(Stored data entries)
--------------------------------

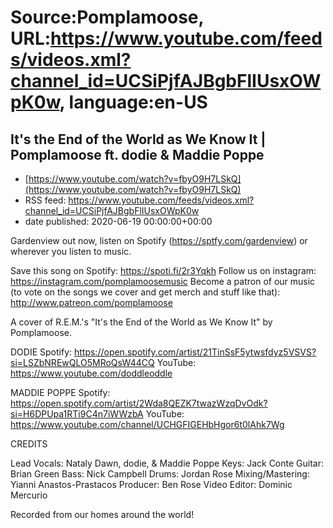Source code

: # Source:Pomplamoose, URL:https://www.youtube.com/feeds/videos.xml?channel_id=UCSiPjfAJBgbFlIUsxOWpK0w, language:en-US

## It's the End of the World as We Know It | Pomplamoose ft. dodie & Maddie Poppe
 - [https://www.youtube.com/watch?v=fbyO9H7LSkQ](https://www.youtube.com/watch?v=fbyO9H7LSkQ)
 - RSS feed: https://www.youtube.com/feeds/videos.xml?channel_id=UCSiPjfAJBgbFlIUsxOWpK0w
 - date published: 2020-06-19 00:00:00+00:00

Gardenview out now, listen on Spotify (https://sptfy.com/gardenview) or wherever you listen to music.

 Save this song on Spotify: https://spoti.fi/2r3Yqkh
Follow us on instagram: https://instagram.com/pomplamoosemusic
Become a patron of our music (to vote on the songs we cover and get merch and stuff like that): http://www.patreon.com/pomplamoose

A cover of R.E.M.'s "It's the End of the World as We Know It" by Pomplamoose.

DODIE
Spotify: https://open.spotify.com/artist/21TinSsF5ytwsfdyz5VSVS?si=LSZbNREwQLO5MRoQsW44CQ
YouTube: https://www.youtube.com/doddleoddle

MADDIE POPPE
Spotify: https://open.spotify.com/artist/2Wda8QEZK7twazWzqDvOdk?si=H6DPUpa1RTi9C4n7iWWzbA
YouTube: https://www.youtube.com/channel/UCHGFIGEHbHgor6t0lAhk7Wg

CREDITS

Lead Vocals: Nataly Dawn, dodie, & Maddie Poppe
Keys: Jack Conte
Guitar: Brian Green 
Bass: Nick Campbell
Drums: Jordan Rose
Mixing/Mastering: Yianni Anastos-Prastacos
Producer: Ben Rose
Video Editor: Dominic Mercurio

Recorded from our homes around the world!

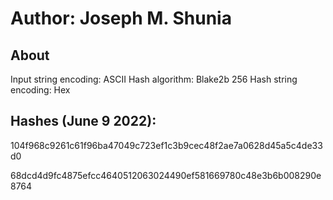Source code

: # Author: Joseph M. Shunia

## About
Input string encoding: ASCII
Hash algorithm: Blake2b 256
Hash string encoding: Hex

## Hashes (June 9 2022):

104f968c9261c61f96ba47049c723ef1c3b9cec48f2ae7a0628d45a5c4de33d0

68dcd4d9fc4875efcc4640512063024490ef581669780c48e3b6b008290e8764
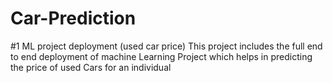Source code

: # Car-Prediction
#1 ML project deployment (used car price)
This project includes the full end to end deployment of machine Learning Project which helps in predicting the price of used Cars for an individual

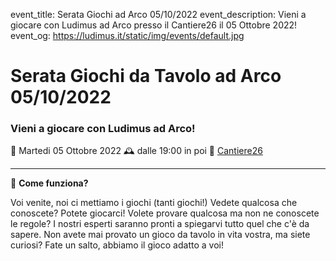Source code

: event_title: Serata Giochi ad Arco 05/10/2022
event_description: Vieni a giocare con Ludimus ad Arco presso il Cantiere26 il 05 Ottobre 2022!
event_og: https://ludimus.it/static/img/events/default.jpg

# Serata Giochi da Tavolo ad Arco 05/10/2022

### Vieni a giocare con Ludimus ad Arco!

📅 Martedi 05 Ottobre 2022
🕰 dalle 19:00 in poi
📍 [Cantiere26](https://g.page/Cantiere26?share)

---

🎲 **Come funziona?**

Voi venite, noi ci mettiamo i giochi (tanti giochi!)
Vedete qualcosa che conoscete? Potete giocarci!
Volete provare qualcosa ma non ne conoscete le regole? I nostri esperti saranno pronti a spiegarvi tutto quel che c'è da sapere.
Non avete mai provato un gioco da tavolo in vita vostra, ma siete curiosi? Fate un salto, abbiamo il gioco adatto a voi!
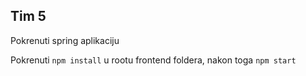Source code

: ## Tim 5
Pokrenuti spring aplikaciju

Pokrenuti `npm install` u rootu frontend foldera, nakon toga `npm start`
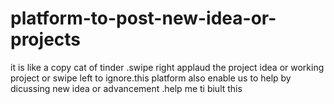 # platform-to-post-new-idea-or-projects
it is like a copy cat of tinder .swipe right applaud the project idea or working project or swipe left to ignore.this platform also enable us to help by dicussing new idea or advancement .help me ti biult this
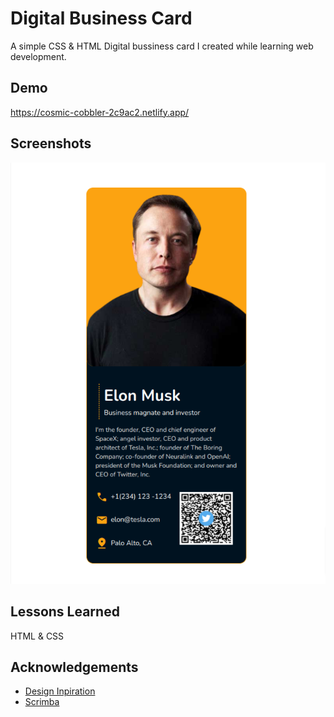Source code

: # Digital Business Card

A simple CSS & HTML Digital bussiness card I created while learning web development.


## Demo

https://cosmic-cobbler-2c9ac2.netlify.app/

## Screenshots
![App Screenshot](images/Screenshot.png)

## Lessons Learned

HTML & CSS
## Acknowledgements

 - [Design Inpiration](https://zapped.to/blog/wp-content/uploads/2022/06/Digital-Business-Card.png)
 - [Scrimba](https://scrimba.com/dashboard#overview)

[Screenshot.png]: Screenshot.png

--------------------------------

PROBLEM DETAILS =
Check each line of the entries, and copy the ones that contain "Serata".

SOLUTION TO THIS TASK =
: event_title: Serata Giochi ad Arco 05/10/2022
# Serata Giochi da Tavolo ad Arco 05/10/2022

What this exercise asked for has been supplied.